§ **YOUR OBJECTIVE**
Report back every line in the data that includes the string "table".
((
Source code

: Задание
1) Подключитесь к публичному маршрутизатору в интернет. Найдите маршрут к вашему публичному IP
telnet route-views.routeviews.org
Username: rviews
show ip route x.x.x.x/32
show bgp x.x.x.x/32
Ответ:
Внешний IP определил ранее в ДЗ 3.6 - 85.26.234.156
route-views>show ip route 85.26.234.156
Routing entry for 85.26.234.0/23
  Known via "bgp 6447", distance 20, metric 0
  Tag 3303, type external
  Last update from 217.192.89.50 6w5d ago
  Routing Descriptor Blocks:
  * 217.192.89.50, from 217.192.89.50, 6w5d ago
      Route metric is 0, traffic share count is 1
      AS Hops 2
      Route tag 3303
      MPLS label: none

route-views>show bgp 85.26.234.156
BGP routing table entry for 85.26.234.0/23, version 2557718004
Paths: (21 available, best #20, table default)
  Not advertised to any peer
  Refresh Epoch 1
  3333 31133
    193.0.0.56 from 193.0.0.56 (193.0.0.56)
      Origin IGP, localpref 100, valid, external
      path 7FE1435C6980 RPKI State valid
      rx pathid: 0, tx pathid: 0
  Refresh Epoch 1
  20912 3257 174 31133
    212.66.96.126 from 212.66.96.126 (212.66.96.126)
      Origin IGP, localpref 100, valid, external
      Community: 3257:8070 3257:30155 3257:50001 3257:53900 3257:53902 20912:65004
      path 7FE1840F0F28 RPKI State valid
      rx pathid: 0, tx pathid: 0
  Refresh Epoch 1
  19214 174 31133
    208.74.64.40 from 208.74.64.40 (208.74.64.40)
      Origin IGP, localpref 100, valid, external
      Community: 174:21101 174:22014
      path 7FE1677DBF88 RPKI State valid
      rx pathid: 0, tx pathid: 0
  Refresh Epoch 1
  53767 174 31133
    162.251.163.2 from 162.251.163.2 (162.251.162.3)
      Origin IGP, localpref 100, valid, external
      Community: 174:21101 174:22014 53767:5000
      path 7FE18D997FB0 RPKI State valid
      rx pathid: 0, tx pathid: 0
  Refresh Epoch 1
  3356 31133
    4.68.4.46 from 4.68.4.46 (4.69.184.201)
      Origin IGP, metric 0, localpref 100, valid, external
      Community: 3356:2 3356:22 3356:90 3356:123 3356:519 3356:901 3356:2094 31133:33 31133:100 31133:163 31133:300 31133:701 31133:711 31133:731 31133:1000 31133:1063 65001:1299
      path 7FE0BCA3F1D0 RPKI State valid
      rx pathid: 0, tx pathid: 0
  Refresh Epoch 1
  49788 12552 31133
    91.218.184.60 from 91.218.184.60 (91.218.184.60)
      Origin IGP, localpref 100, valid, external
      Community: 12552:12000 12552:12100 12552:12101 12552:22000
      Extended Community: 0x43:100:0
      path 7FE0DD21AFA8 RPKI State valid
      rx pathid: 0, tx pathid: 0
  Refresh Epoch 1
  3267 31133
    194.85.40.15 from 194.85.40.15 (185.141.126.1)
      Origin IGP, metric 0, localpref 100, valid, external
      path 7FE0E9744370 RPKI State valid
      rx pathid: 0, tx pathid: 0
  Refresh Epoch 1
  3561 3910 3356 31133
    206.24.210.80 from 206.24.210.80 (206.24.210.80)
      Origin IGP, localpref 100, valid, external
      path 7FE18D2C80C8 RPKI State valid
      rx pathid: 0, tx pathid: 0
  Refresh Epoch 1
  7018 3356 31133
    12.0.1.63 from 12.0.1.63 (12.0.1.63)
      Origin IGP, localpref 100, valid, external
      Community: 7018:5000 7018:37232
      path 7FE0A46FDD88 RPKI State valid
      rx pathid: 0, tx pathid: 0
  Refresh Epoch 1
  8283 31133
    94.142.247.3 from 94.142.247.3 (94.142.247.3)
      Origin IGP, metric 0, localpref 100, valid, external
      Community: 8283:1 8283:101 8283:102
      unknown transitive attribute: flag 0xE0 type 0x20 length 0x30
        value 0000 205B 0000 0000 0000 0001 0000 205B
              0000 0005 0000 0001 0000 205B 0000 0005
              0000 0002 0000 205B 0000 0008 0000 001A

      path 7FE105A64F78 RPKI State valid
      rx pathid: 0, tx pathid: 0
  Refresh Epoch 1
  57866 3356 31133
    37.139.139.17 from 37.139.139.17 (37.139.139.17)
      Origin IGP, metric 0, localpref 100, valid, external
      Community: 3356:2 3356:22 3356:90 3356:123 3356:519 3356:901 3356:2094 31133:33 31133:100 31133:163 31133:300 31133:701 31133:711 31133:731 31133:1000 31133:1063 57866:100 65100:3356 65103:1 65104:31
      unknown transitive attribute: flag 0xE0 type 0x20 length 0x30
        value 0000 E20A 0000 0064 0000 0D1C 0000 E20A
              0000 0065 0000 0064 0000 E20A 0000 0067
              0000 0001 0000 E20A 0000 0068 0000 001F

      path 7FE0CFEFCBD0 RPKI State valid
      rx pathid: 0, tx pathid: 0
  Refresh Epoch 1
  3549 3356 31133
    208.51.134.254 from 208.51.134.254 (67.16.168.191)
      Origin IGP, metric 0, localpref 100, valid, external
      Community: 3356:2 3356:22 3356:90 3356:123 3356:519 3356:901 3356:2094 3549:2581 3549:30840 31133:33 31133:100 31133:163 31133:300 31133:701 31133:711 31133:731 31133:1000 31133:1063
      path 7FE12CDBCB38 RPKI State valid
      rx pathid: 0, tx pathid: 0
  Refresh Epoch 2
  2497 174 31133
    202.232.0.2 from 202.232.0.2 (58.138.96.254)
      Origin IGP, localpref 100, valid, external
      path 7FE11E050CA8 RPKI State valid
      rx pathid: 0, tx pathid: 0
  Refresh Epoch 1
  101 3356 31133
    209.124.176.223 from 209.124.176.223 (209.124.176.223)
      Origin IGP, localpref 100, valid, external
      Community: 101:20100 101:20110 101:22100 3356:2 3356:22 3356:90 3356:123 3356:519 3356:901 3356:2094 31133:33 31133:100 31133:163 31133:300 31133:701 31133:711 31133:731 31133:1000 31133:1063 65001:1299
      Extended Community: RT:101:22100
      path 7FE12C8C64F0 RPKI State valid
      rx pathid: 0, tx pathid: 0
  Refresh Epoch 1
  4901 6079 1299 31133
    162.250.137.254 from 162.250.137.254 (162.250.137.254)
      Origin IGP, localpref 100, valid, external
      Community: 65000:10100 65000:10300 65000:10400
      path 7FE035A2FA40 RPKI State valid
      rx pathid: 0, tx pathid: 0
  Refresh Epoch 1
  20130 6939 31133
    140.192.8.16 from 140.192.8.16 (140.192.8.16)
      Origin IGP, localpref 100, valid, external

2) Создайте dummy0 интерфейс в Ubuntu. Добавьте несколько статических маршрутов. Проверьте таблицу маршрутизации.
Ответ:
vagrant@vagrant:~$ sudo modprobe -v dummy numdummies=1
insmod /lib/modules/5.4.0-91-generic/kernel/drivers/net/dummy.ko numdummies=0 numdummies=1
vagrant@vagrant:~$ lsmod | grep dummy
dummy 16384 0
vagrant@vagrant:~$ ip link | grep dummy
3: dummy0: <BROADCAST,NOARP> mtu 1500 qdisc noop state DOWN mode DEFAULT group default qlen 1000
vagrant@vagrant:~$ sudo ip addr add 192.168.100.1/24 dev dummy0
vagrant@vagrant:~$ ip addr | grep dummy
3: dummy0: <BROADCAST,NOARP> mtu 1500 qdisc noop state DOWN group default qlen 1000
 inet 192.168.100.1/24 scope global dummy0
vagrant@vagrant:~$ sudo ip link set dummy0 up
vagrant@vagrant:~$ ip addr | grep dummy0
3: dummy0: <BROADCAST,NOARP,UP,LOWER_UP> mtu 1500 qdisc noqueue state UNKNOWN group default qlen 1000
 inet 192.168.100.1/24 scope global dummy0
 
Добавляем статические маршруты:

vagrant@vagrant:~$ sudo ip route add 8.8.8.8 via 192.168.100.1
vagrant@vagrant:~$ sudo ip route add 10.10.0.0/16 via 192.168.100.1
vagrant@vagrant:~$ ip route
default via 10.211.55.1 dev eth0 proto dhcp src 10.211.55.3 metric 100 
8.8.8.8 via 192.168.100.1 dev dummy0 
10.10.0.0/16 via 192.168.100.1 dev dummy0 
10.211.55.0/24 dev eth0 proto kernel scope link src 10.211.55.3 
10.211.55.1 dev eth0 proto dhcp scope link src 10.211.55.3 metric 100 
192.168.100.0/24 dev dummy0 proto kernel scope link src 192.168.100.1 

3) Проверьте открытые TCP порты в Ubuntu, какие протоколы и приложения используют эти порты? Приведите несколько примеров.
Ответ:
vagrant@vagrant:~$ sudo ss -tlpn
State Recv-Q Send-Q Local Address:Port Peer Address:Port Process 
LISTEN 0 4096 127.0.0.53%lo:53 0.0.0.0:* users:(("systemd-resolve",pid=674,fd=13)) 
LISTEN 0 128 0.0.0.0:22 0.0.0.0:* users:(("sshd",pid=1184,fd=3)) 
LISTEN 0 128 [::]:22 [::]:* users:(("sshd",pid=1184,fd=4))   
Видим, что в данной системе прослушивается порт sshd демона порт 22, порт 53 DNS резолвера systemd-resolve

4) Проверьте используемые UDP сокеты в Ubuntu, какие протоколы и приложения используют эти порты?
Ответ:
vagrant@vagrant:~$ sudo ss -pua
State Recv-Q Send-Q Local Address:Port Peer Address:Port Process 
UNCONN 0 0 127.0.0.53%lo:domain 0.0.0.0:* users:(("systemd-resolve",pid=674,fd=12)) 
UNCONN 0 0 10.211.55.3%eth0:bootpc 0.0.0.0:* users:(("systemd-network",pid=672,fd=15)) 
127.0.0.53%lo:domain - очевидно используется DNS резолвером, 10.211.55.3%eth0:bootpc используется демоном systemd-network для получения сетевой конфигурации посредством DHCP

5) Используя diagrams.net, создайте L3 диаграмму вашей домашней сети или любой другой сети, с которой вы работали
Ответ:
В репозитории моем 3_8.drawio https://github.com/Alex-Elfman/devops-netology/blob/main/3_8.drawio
))
§ **REPLY**
BGP routing table entry for 85.26.234.0/23, version 2557718004
Paths: (21 available, best #20, table default)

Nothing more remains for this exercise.